• _What needs to be done_
From the first line to the last, set down the material exactly and drop every picture.

• _Data in this exercise_
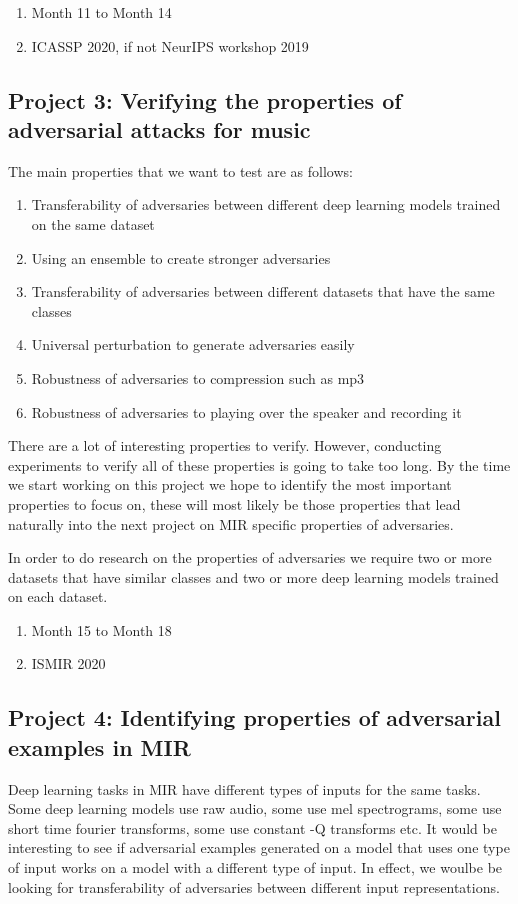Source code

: \documentclass[journal,onecolumn]{IEEEtran}
\begin{document}
\begin{enumerate}
\item Month 11 to Month 14
\item ICASSP 2020, if not NeurIPS workshop 2019
\end{enumerate}

\subsection{Project 3: Verifying the properties of adversarial attacks for music}
The main properties that we want to test are as follows:
\begin{enumerate}
\item Transferability of adversaries between different deep learning models trained on the same dataset
\item Using an ensemble to create stronger adversaries
\item Transferability of adversaries between different datasets that have the same classes
\item Universal perturbation to generate adversaries easily
\item Robustness of adversaries to compression such as mp3
\item Robustness of adversaries to playing over the speaker and recording it
\end{enumerate}

There are a lot of interesting properties to verify. However, conducting experiments to verify all of these properties is going to take too long. By the time we start working on this project we hope to identify the most important properties to focus on, these will most likely be those properties that lead naturally into the next project on MIR specific properties of adversaries.

In order to do research on the properties of adversaries we require two or more datasets that have similar classes and two or more deep learning models trained on each dataset. 
\begin{enumerate}
\item Month 15 to Month 18
\item ISMIR 2020
\end{enumerate}
\subsection{Project 4: Identifying properties of adversarial examples in MIR}
Deep learning tasks in MIR have different types of inputs for the same tasks. Some deep learning models use raw audio, some use mel spectrograms, some use short time fourier transforms, some use constant -Q transforms etc. It would be interesting to see if adversarial examples generated on a model that uses one type of input works on a model with a different type of input. In effect, we woulbe be looking for transferability of adversaries between different input representations.
\end{document}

• _Task result_
Source code

: \documentclass[journal,onecolumn]{IEEEtran}
\begin{document}
\begin{enumerate}
\item Month 11 to Month 14
\item ICASSP 2020, if not NeurIPS workshop 2019
\end{enumerate}

\subsection{Project 3: Verifying the properties of adversarial attacks for music}
The main properties that we want to test are as follows:
\begin{enumerate}
\item Transferability of adversaries between different deep learning models trained on the same dataset
\item Using an ensemble to create stronger adversaries
\item Transferability of adversaries between different datasets that have the same classes
\item Universal perturbation to generate adversaries easily
\item Robustness of adversaries to compression such as mp3
\item Robustness of adversaries to playing over the speaker and recording it
\end{enumerate}

There are a lot of interesting properties to verify. However, conducting experiments to verify all of these properties is going to take too long. By the time we start working on this project we hope to identify the most important properties to focus on, these will most likely be those properties that lead naturally into the next project on MIR specific properties of adversaries.

In order to do research on the properties of adversaries we require two or more datasets that have similar classes and two or more deep learning models trained on each dataset. 
\begin{enumerate}
\item Month 15 to Month 18
\item ISMIR 2020
\end{enumerate}
\subsection{Project 4: Identifying properties of adversarial examples in MIR}
Deep learning tasks in MIR have different types of inputs for the same tasks. Some deep learning models use raw audio, some use mel spectrograms, some use short time fourier transforms, some use constant -Q transforms etc. It would be interesting to see if adversarial examples generated on a model that uses one type of input works on a model with a different type of input. In effect, we woulbe be looking for transferability of adversaries between different input representations.
\end{document}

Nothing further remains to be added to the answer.